(What to work on) Among the records below, find the lines with the word "section" and copy them.

-- -- --

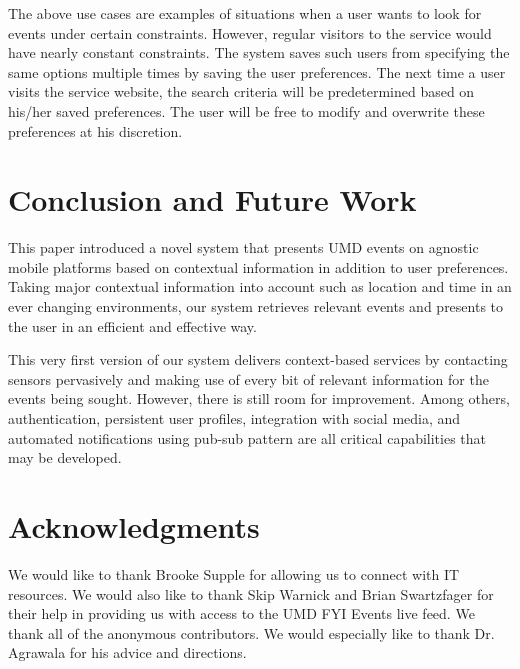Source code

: \documentclass{acm_proc_article-sp}
\begin{document}
The above use cases are examples of situations when a user wants to look for events under certain constraints. However, regular visitors to the service would have nearly constant constraints. The system saves such users from specifying the same options multiple times by saving the user preferences. The next time a user visits the service website, the search criteria will be predetermined based on his/her saved preferences. The user will be free to modify and overwrite these preferences at his discretion.

 
\section{Conclusion and Future Work}
This paper introduced a novel system that presents UMD events on agnostic mobile platforms based on contextual information in addition to user preferences. Taking major contextual information into account such as location and time in an ever changing environments, our system retrieves relevant events and presents to the user in an efficient and effective way.

This very first version of our system delivers context-based services by contacting sensors pervasively and making use of every bit of relevant information for the events being sought. However, there is still room for improvement. Among others, authentication, persistent user profiles, integration with social media, and automated notifications using pub-sub pattern are all critical capabilities that may be developed.  

\section{Acknowledgments}
We would like to thank Brooke Supple for allowing us to connect with IT resources. We would also like to thank Skip Warnick and Brian Swartzfage​r for their help in providing us with access to the UMD FYI Events live feed. We thank all of the anonymous contributors. We would especially like to thank Dr. Agrawala for his advice and directions.

%

%
%
\balancecolumns
\end{document}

-- -- --

(Expected answer)
\section{Conclusion and Future Work}
\section{Acknowledgments}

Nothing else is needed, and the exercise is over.